A ball is thrown vertically downwards from a height of $20\text{m}$ with an initial velocity $v_0$. It collides with the ground, loses $50$ percent of its energy in collision and rebounds to the same height. The initial velocity $v_0$ is (Take $g=10{\text{ms}}^{-2})$

• A. $28{\text{ms}}^{-1}$
• B. $14{\text{ms}}^{-1}$
• C. $20{\text{ms}}^{-1}$
• D. $10{\text{ms}}^{-1}$

Answer 1

The correct option is C $20{\text{ms}}^{-1}$

The situation is shown in the figure.

Let $v$ be the velocity of the ball with which it collides with ground. Then according to the law of conservation of energy,
Gain in kinetic energy = loss in potential energy
i.e. $\frac{1}{2}m{v}^2-\frac{1}{2}m{v}_0^2=\text{mgh}$
(where $m$ is the mass of the ball)

$v^2-v_0^2=2gh....\left(i\right)$

Now, when the ball collides with the ground, $50\%$ of its energy is lost and it rebounds to the same height $h$.

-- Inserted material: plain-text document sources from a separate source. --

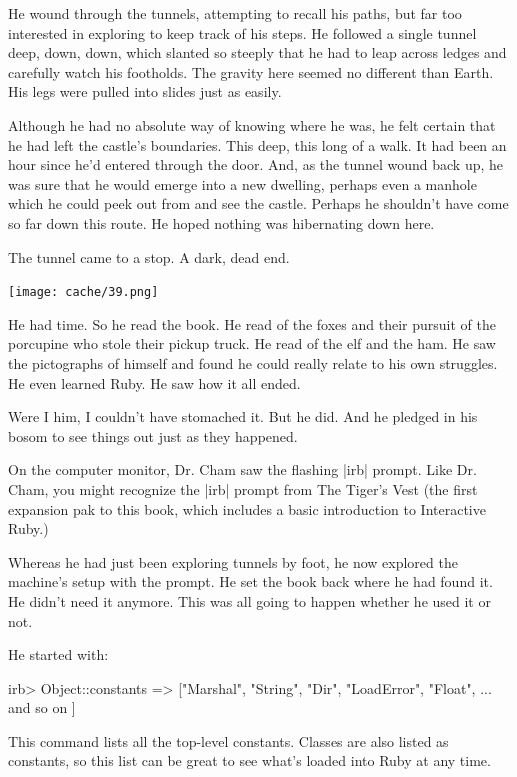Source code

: \documentclass[12pt,twoside]{report}
\begin{document}
He wound through the tunnels, attempting to recall his paths, but far
too interested in exploring to keep track of his steps.  He followed a
single tunnel deep, down, down, which slanted so steeply that he had
to leap across ledges and carefully watch his footholds. The gravity
here seemed no different than Earth.  His legs were pulled into slides
just as easily.

Although he had no absolute way of knowing where he was, he felt
certain that he had left the castle's boundaries.  This deep, this
long of a walk.  It had been an hour since he'd entered through the
door.  And, as the tunnel wound back up, he was sure that he would
emerge into a new dwelling, perhaps even a manhole which he could peek
out from and see the castle.  Perhaps he shouldn't have come so far
down this route.  He hoped nothing was hibernating down here.

The tunnel came to a stop.  A dark, dead end.

	\texttt{[image: cache/39.png]}

He had time.  So he read the book.  He read of the foxes and their
pursuit of the porcupine who stole their pickup truck.  He read of the
elf and the ham.  He saw the pictographs of himself and found he could
really relate to his own struggles.  He even learned Ruby.  He saw how
it all ended.

Were I him, I couldn't have stomached it.  But he did.  And he pledged
in his bosom to see things out just as they happened.

On the computer monitor, Dr. Cham saw the flashing
\rubyinline|irb| prompt.  Like Dr. Cham, you might
recognize the \rubyinline|irb| prompt from The Tiger's
Vest (the first expansion pak to this book, which includes a basic
introduction to Interactive Ruby.)

Whereas he had just been exploring tunnels by foot, he now explored
the machine's setup with the prompt.  He set the book back where he
had found it.  He didn't need it anymore.  This was all going to
happen whether he used it or not.

He started with:


\begin{consolecode}

 irb> Object::constants
   => ["Marshal", "String", "Dir", "LoadError", "Float", ... and so on ]

\end{consolecode}


This command lists all the top-level constants.  Classes are also
listed as constants, so this list can be great to see what's loaded
into Ruby at any time.
\end{document}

$\therefore \frac{50}{100}\left(\frac{1}{2}m{v}^2\right)=\text{mgh}$
$\frac{1}{4}{v}^2=gh$
$v^2=4gh$

Now,
$v_0^2=4gh-2gh=2gh$
$v_0=\sqrt{2gh}$

Here, $g=10{\text{ms}}^{-2}$ and $h=20\text{m}$
$\therefore v_0=\sqrt{2\left(10{\text{ms}}^{-2}\right)\left(20\text{m}\right)}=20{\text{ms}}^{-1}$